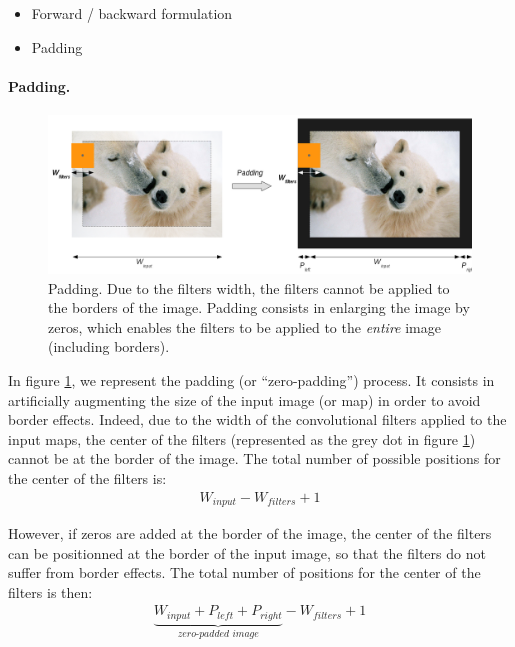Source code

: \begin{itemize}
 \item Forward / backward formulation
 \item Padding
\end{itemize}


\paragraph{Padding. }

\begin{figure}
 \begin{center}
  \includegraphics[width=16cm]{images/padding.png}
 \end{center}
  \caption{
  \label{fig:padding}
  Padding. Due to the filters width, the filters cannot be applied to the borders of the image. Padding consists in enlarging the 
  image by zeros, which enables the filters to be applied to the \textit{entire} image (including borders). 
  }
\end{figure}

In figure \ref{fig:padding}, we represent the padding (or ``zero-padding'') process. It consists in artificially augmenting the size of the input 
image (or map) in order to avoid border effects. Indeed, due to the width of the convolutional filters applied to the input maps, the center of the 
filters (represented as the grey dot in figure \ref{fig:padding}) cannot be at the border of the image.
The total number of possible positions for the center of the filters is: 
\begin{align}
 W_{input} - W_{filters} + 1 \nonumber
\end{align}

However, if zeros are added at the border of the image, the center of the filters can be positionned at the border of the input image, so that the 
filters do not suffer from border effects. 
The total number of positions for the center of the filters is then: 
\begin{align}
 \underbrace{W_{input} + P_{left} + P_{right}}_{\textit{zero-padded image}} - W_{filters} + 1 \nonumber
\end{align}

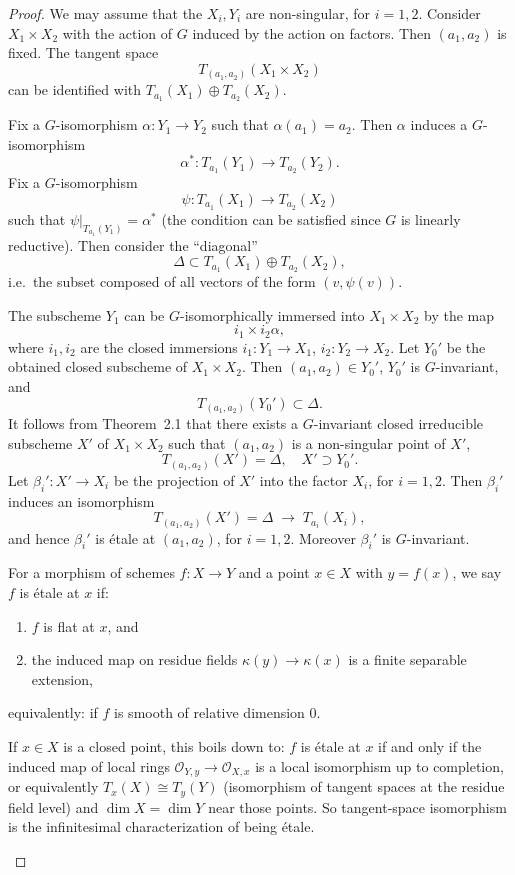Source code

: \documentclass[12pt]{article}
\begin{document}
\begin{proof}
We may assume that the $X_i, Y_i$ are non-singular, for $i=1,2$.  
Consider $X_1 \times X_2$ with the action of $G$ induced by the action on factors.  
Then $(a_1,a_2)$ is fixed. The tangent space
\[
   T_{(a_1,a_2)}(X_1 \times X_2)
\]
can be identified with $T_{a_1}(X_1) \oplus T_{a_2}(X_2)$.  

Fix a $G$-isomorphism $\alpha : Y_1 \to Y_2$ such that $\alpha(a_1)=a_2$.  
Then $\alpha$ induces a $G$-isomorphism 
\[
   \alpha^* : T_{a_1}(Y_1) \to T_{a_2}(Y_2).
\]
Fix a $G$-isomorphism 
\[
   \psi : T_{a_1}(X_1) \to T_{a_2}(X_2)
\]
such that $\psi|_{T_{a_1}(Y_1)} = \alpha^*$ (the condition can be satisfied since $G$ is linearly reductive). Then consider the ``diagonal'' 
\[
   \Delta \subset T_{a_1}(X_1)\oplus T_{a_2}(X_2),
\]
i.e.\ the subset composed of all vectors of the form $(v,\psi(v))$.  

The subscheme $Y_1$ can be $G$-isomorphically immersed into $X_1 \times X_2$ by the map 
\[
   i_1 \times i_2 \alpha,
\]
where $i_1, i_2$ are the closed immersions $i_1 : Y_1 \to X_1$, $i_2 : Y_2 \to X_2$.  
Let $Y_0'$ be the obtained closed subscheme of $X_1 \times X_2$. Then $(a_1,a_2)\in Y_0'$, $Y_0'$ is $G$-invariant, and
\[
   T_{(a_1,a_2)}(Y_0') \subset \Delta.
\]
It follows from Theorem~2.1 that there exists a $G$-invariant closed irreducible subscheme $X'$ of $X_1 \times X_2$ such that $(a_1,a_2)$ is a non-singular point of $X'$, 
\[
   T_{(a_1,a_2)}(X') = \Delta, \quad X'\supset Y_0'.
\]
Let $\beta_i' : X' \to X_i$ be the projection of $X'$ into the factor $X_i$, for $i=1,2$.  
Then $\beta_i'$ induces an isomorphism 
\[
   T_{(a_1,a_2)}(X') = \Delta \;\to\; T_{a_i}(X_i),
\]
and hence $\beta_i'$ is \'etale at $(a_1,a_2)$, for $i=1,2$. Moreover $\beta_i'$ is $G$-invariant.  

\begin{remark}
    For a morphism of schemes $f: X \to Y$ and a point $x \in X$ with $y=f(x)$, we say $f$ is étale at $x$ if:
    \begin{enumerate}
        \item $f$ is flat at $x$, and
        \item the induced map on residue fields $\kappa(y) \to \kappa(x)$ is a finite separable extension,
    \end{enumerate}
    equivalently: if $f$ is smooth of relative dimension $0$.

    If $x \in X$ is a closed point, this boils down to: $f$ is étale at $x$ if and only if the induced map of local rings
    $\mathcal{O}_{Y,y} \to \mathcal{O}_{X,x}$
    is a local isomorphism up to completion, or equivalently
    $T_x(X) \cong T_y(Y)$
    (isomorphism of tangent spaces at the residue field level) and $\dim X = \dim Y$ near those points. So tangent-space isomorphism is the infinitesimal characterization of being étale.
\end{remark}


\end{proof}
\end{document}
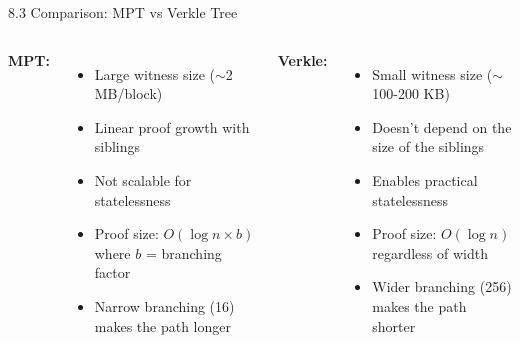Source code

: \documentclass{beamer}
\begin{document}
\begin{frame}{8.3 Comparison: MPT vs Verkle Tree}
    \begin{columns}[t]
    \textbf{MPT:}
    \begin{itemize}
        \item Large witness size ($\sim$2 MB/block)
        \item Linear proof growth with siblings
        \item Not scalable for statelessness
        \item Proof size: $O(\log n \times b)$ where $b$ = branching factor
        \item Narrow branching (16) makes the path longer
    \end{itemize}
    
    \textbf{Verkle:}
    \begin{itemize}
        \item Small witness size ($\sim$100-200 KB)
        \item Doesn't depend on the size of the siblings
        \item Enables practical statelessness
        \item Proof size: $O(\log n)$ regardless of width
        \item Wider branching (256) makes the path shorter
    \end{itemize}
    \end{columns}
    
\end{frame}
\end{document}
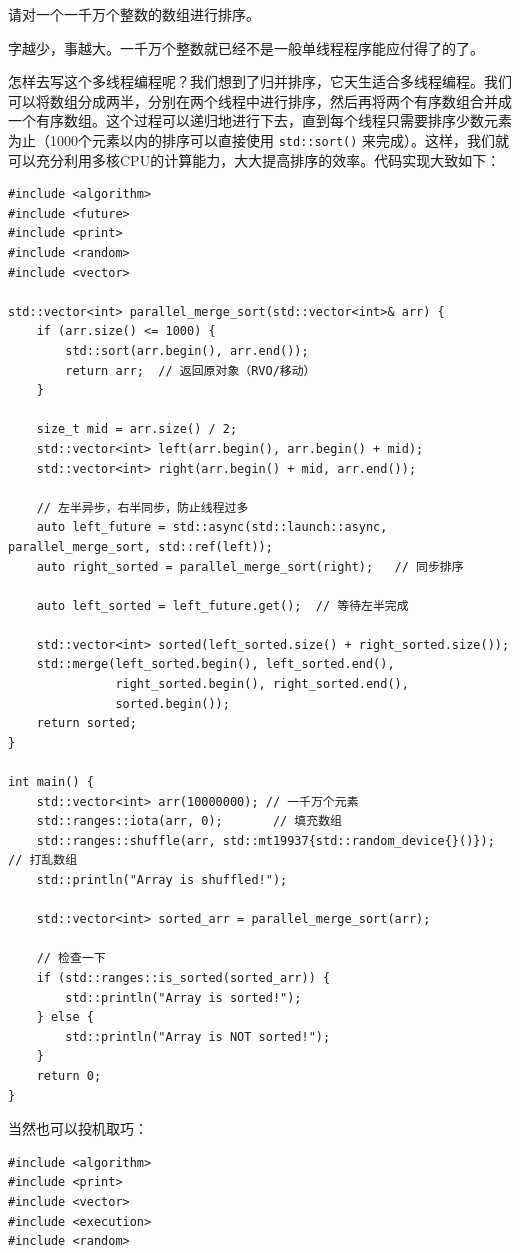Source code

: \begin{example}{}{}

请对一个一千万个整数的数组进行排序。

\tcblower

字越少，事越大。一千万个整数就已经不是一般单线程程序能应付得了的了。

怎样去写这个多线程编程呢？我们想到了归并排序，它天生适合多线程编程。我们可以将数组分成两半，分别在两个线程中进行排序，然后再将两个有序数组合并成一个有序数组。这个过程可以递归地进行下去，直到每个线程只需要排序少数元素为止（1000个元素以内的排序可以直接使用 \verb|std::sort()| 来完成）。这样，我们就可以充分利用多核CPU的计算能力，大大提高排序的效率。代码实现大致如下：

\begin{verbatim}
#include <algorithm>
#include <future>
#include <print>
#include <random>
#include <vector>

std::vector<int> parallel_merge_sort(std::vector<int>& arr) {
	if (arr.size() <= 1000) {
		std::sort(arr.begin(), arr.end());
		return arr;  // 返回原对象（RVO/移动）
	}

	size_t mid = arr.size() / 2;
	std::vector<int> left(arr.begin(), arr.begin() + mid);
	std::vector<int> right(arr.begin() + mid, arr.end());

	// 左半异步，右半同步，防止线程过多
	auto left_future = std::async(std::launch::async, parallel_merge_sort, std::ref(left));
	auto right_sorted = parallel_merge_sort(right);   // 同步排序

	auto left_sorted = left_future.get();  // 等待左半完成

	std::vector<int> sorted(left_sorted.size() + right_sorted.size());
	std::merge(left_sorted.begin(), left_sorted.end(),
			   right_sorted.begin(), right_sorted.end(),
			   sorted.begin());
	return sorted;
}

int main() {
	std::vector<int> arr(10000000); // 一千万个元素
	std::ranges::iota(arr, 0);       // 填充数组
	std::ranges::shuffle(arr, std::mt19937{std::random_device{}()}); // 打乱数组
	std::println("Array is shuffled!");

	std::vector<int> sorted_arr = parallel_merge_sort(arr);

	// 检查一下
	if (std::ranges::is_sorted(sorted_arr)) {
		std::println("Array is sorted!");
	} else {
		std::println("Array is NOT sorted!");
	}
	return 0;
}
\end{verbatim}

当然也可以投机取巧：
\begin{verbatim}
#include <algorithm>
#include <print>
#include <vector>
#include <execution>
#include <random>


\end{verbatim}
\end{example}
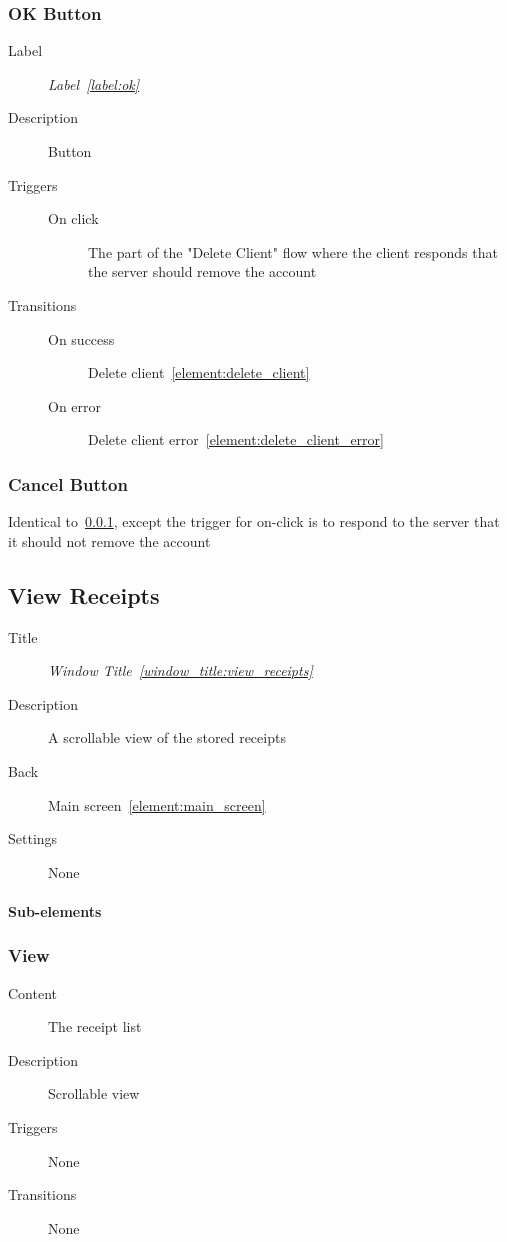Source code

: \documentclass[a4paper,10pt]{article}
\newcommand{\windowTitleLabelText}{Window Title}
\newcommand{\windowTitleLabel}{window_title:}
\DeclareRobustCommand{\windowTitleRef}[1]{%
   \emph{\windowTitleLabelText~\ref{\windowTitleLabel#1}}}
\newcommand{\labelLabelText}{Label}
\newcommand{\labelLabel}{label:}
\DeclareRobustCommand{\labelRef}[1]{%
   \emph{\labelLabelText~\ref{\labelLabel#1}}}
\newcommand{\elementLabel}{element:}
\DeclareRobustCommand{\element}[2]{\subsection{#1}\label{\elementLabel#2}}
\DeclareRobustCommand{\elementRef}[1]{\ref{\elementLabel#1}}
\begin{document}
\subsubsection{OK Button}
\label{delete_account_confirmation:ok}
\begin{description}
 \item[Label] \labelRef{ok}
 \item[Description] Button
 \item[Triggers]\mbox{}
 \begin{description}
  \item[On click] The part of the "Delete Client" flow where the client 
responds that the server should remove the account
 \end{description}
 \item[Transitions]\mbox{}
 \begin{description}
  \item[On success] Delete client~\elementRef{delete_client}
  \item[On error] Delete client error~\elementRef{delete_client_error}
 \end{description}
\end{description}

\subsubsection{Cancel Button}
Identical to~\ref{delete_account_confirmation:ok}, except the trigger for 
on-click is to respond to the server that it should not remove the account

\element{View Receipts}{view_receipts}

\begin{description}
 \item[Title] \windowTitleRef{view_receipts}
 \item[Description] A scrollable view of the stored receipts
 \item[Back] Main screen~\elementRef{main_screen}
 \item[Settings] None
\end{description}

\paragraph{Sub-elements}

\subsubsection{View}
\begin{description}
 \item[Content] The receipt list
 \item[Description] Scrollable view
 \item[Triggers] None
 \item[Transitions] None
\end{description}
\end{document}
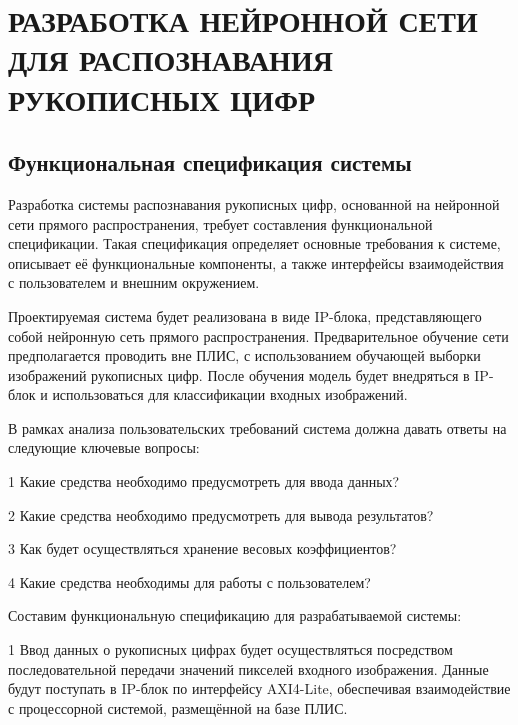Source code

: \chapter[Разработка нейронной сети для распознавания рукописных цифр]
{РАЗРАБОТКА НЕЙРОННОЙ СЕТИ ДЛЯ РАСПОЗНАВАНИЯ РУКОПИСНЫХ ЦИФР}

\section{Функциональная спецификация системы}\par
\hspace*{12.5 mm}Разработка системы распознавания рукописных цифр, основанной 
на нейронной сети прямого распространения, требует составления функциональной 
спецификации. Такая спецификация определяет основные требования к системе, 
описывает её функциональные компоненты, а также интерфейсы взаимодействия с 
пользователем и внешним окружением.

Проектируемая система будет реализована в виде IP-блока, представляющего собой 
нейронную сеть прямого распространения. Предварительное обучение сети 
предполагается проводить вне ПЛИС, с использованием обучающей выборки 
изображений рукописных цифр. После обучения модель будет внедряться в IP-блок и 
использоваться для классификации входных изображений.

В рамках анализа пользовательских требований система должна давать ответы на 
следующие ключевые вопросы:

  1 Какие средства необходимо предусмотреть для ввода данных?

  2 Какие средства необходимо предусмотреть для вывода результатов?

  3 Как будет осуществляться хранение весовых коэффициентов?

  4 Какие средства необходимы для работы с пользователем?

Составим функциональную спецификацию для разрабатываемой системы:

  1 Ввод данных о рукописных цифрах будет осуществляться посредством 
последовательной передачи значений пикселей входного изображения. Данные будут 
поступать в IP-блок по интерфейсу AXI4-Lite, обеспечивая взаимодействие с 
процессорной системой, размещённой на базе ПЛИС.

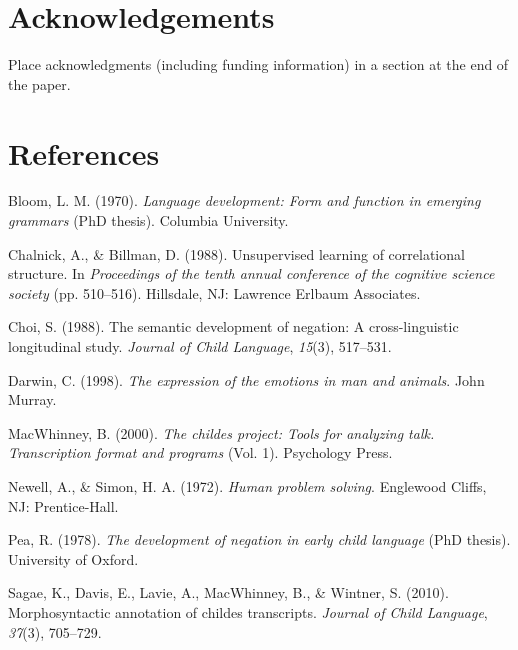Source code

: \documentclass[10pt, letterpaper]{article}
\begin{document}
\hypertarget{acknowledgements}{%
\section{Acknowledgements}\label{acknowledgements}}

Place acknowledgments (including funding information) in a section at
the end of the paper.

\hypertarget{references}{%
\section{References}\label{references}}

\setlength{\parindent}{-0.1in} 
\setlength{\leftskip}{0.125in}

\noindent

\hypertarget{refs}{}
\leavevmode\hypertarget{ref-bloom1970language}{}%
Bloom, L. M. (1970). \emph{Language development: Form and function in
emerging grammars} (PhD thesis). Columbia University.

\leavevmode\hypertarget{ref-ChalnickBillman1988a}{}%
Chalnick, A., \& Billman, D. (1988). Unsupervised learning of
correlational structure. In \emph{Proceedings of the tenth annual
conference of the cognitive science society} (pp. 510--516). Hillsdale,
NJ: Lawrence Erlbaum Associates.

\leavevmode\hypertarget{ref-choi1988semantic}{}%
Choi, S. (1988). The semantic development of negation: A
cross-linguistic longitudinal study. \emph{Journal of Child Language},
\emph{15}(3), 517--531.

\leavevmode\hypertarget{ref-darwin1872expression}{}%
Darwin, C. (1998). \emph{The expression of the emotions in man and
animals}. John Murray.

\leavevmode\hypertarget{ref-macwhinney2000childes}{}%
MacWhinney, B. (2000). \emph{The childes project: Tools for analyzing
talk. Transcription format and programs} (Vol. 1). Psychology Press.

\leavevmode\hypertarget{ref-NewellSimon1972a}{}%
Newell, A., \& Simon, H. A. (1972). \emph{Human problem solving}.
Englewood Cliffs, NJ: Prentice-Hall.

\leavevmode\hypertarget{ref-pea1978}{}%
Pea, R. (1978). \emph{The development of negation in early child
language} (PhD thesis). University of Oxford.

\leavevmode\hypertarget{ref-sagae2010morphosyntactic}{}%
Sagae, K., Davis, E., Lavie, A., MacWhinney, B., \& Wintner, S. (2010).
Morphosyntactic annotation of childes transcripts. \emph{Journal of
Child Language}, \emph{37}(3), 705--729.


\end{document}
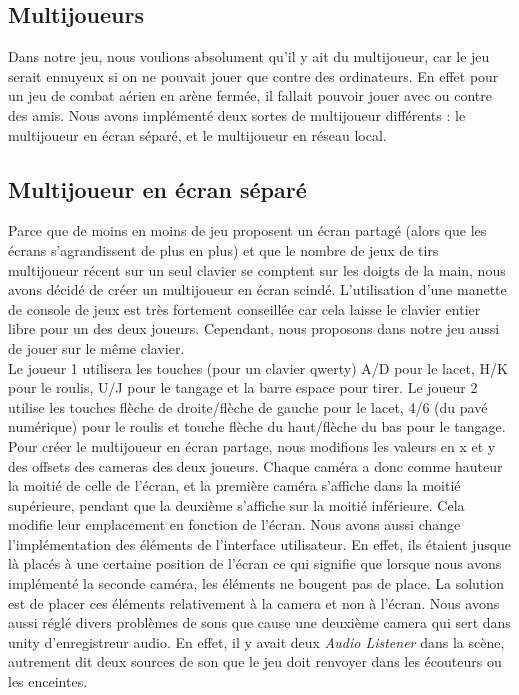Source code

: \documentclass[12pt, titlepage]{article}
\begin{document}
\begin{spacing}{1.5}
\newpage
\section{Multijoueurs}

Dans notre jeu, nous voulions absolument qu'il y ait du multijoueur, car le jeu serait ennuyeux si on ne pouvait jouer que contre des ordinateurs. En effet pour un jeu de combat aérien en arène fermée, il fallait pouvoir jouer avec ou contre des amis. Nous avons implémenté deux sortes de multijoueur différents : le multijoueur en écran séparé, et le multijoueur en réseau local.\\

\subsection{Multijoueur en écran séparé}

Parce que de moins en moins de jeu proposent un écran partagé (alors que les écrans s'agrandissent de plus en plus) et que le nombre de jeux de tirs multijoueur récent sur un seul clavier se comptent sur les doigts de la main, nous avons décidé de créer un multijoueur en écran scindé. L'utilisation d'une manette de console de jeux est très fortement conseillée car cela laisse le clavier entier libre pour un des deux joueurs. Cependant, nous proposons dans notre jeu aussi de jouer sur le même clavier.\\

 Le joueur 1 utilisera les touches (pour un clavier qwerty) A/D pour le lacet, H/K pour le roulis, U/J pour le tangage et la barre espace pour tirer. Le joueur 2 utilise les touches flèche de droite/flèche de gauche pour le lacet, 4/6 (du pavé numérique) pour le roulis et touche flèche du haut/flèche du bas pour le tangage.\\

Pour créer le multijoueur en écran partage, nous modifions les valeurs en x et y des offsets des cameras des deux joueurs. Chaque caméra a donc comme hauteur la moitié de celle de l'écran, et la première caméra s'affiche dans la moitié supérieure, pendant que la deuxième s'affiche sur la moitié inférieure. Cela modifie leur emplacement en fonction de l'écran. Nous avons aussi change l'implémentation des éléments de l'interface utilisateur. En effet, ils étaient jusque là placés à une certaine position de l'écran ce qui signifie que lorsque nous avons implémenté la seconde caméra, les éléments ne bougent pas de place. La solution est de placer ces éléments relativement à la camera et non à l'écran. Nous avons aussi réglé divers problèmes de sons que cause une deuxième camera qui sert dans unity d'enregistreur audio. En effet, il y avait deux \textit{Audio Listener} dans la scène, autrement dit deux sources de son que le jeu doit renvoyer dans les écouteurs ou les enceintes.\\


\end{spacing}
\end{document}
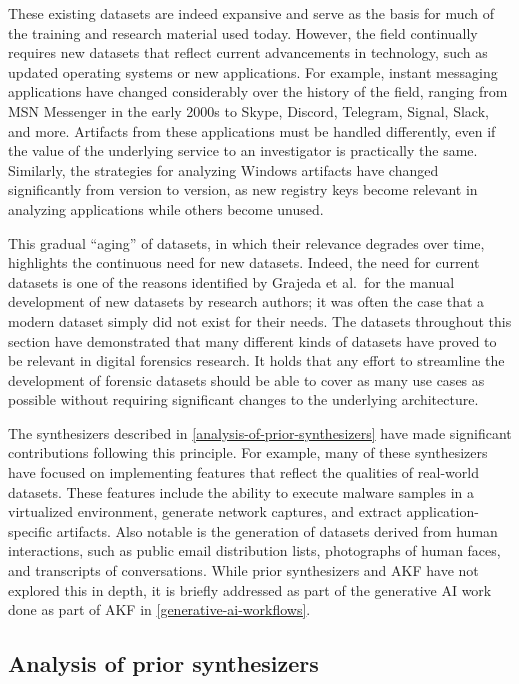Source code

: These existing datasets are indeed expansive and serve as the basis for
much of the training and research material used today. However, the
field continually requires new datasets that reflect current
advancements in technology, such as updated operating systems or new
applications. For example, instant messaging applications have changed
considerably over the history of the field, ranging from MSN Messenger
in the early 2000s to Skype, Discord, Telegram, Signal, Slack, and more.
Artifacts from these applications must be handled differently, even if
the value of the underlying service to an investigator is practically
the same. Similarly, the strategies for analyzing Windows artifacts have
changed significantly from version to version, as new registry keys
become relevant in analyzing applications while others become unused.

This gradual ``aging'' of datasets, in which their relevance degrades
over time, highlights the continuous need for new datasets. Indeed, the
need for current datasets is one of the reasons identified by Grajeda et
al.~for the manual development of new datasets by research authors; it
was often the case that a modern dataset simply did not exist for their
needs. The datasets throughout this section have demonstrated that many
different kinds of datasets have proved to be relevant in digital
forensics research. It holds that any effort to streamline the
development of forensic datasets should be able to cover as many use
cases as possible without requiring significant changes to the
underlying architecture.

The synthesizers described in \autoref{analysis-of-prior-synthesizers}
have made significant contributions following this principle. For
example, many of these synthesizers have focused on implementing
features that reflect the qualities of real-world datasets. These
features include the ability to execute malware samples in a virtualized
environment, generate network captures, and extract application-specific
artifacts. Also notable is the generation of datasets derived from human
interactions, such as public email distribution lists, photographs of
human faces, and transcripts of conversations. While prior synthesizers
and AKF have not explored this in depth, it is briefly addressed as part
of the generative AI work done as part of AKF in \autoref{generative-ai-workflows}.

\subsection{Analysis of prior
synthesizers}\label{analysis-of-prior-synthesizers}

- _EXERCISE DIRECTIONS_
Leave out the pictures and repeat exactly the lines from the first line of the data through the line containing "image (or map)". Add nothing else.

- _WRITTEN SOLUTION_
Source code

: \begin{itemize}
 \item Forward / backward formulation
 \item Padding
\end{itemize}


\paragraph{Padding. }

\begin{figure}
 \begin{center}
  \includegraphics[width=16cm]{images/padding.png}
 \end{center}
  \caption{
  \label{fig:padding}
  Padding. Due to the filters width, the filters cannot be applied to the borders of the image. Padding consists in enlarging the 
  image by zeros, which enables the filters to be applied to the \textit{entire} image (including borders). 
  }
\end{figure}

In figure \ref{fig:padding}, we represent the padding (or ``zero-padding'') process. It consists in artificially augmenting the size of the input 
image (or map) in order to avoid border effects. Indeed, due to the width of the convolutional filters applied to the input maps, the center of the 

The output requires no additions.